Whatever predispositions I had were completely nixed. I could have sat in that meeting all day. I was amazed by the intelligence, sophistication and in-depth understanding of a broad range of issues.
Since that morning almost eight years ago, I feel truly fortunate to have gotten to know and become friends with a number of union members and leaders. I also feel fortunate to have been invited to some of their events where food and beer is never in short supply, but that’s not what this note is about — nor is it what Labor Day is supposed to be about.
Monday, Sept. 1, we celebrate our Nation’s 120th Labor Day. It occurs to me that my erstwhile (mis)perception about organized labor is probably not uncommon amongst my generation, but likely closer to the norm. In fact, I would venture to guess that Labor Day is more commonly viewed as Valentine’s Day — an economic stimulus based on eating, drinking and buying stuff — than Memorial Day — a national day of remembrance for those who served the United States.
Officially, as stated by the United States Department of Labor, “Labor Day, the first Monday in September, is a creation of the labor movement and is dedicated to the social and economic achievements of American workers. It constitutes a yearly national tribute to the contributions workers have made to the strength, prosperity and well-being of our country.”
This note is not a competitive analysis of the importance of our national holidays — I would personally make daylight saving a national holiday called “Golfers’ New Year” — but rather a redress for a generation of Americans “celebrating” Labor Day under the guise of 50 percent off sales and the beginning of football season.
The fabric of organized labor is sewn in the power of the masses; while any one individual can be disposed of or marginalized, the strength in unity can overcome the forces of the few in power. So while most of my generation is taught the black-and-white history of unions — rife with seemingly common-sense successes such as workplace safety, child-labor laws and the establishment of a minimum wage — the struggle and lessons continue today.
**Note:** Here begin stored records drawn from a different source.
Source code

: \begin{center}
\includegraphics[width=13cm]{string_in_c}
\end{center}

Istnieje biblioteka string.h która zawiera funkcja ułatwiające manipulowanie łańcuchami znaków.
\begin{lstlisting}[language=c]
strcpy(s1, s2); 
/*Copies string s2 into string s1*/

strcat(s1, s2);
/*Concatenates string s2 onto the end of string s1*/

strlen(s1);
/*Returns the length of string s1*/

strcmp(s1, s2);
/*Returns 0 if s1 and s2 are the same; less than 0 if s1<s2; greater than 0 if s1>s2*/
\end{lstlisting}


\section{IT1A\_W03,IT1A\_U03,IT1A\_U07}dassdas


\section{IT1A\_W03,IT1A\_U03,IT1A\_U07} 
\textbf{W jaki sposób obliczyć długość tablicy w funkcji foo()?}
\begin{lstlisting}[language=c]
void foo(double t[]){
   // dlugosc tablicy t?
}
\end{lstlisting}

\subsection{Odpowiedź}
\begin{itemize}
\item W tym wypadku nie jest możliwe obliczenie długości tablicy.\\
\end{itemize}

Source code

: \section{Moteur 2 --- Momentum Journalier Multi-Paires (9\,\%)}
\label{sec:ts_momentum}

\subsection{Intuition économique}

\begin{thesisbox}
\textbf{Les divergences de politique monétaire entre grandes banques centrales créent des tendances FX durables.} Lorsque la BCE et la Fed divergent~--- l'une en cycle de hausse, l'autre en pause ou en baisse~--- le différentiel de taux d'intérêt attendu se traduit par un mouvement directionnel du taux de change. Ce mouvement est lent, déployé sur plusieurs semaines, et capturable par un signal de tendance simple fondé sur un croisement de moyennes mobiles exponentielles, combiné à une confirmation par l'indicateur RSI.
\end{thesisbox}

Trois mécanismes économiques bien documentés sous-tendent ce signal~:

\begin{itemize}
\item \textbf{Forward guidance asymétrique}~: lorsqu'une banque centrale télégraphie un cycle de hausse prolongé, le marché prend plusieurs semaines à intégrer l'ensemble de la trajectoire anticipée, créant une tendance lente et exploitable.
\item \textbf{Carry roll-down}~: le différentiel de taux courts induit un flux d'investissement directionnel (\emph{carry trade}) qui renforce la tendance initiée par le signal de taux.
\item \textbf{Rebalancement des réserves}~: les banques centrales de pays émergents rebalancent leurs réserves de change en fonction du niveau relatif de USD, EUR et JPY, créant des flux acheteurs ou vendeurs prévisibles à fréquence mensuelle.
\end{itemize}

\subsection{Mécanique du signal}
The most hotly debated issue in this year’s campaign is focused on raising the minimum wage to $10.10 per hour, a primary platform for the Democratic Party, while Republicans are stretching the spectrum of the debate to include questioning the existence of a minimum wage at all. The Lilly Ledbetter Fair Pay Act was the first bill signed into law by President Obama in January 2009, but equal-pay-for-equal-work is still merely an aspiration for women and minorities in several areas of the workforce — including Obama’s own White House, where The Washington Post recently reported a 13 percent gap in the average salaries of men and women.
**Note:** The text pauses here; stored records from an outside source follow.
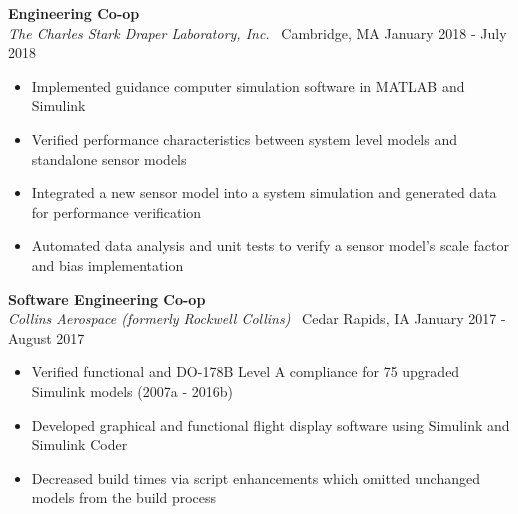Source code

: \documentclass[overlapped, 11pt]{res}
\begin{document}
\begin{resume}
\begin{itemize}
            \textbf{Engineering Co-op}\\
            \emph{The Charles Stark Draper Laboratory, Inc.} \textbar 
                \ Cambridge, MA \hfill January 2018 - July 2018
            \begin{itemize}
                \item Implemented guidance computer simulation software in MATLAB and Simulink
                \item Verified performance characteristics between system level models and standalone sensor models
                \item Integrated a new sensor model into a system simulation and generated data for performance verification
                \item Automated data analysis and unit tests to verify a sensor model's scale factor and bias implementation
            \end{itemize}

            \textbf{Software Engineering Co-op}\\
            \emph{Collins Aerospace (formerly Rockwell Collins)} \textbar 
                \ Cedar Rapids, IA \hfill January 2017 - August 2017
            \begin{itemize}
                \item Verified functional and DO-178B Level A compliance for 75 upgraded Simulink models (2007a - 2016b)
                \item Developed graphical and functional flight display software using Simulink and Simulink Coder
                \item Decreased build times via script enhancements which omitted unchanged models from the build process
            \end{itemize}

        

\end{itemize}
\end{resume}
\end{document}
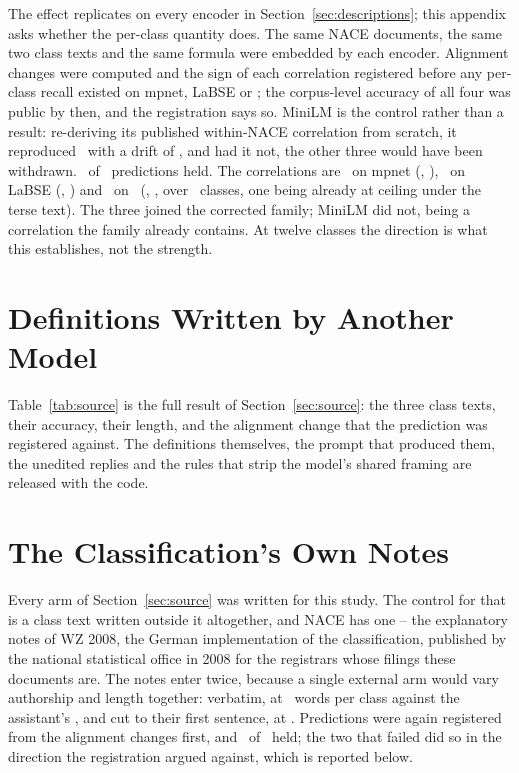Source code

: \documentclass[11pt]{article}
\begin{document}
The effect replicates on every encoder in Section~\ref{sec:descriptions}; this
appendix asks whether the per-class quantity does. The same NACE documents,
the same two class texts and the same formula were embedded by each encoder.
Alignment changes were computed and the sign of each correlation registered
before any per-class recall existed on mpnet, LaBSE or \BgeModel; the
corpus-level accuracy of all four was public by then, and the registration
says so. MiniLM is the control rather than a result: re-deriving its published
within-NACE correlation from scratch, it reproduced \MechMinilmRho\ with a
drift of \MechControlDrift, and had it not, the other three would have been
withdrawn. \MechHeld\ of \MechPredictions\ predictions held. The correlations
are \MechMpnetRho\ on mpnet (\MechMpnetPStat, \HolmMechMpnetStat),
\MechLabseRho\ on LaBSE (\MechLabsePStat, \HolmMechLabseStat) and \MechBgeRho\
on \BgeModel\ (\MechBgePStat, \HolmMechBgeStat, over \MechBgeN\ classes, one
being already at ceiling under the terse text). The three joined the corrected
family; MiniLM did not, being a correlation the family already contains. At
twelve classes the direction is what this establishes, not the strength.

\section{Definitions Written by Another Model}
\label{app:source}

Table~\ref{tab:source} is the full result of Section~\ref{sec:source}: the
three class texts, their accuracy, their length, and the alignment change that
the prediction was registered against. The definitions themselves, the prompt
that produced them, the unedited replies and the rules that strip the model's
shared framing are released with the code.



\section{The Classification's Own Notes}
\label{app:official}

Every arm of Section~\ref{sec:source} was written for this study. The control
for that is a class text written outside it altogether,
and NACE has one -- the explanatory notes of WZ 2008, the German implementation
of the classification, published by the national statistical office in 2008 for
the registrars whose filings these documents are. The notes enter twice, because
a single external arm would vary authorship and length together: verbatim, at
\OfficialFullWords\ words per class against the assistant's
\OfficialAssistantWords, and cut to their first sentence, at
\OfficialSentenceWords. Predictions were again registered from the alignment
changes first, and \OfficialHeld\ of \OfficialPredictions\ held; the two that
failed did so in the direction the registration argued against, which is
reported below.
\end{document}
Yet even more broadly, we live an era of the most pronounced divide between haves and have-nots in American history, the era of Occupy Wall Street, the “99-percenters” and, most recently, a record number three-quarters of Americans who do not believe that “life for our children’s generation will be better than it has been for (them).” Whether we call it organized labor, unions or the 99 percent, eventually the repressed masses will coalesce around a common fight for fairness.
So on this, our 120th Labor Day… have fun, cook out, spend a bonus day with friends and family, but also know that you are a part of something — we are in this together and we always have been.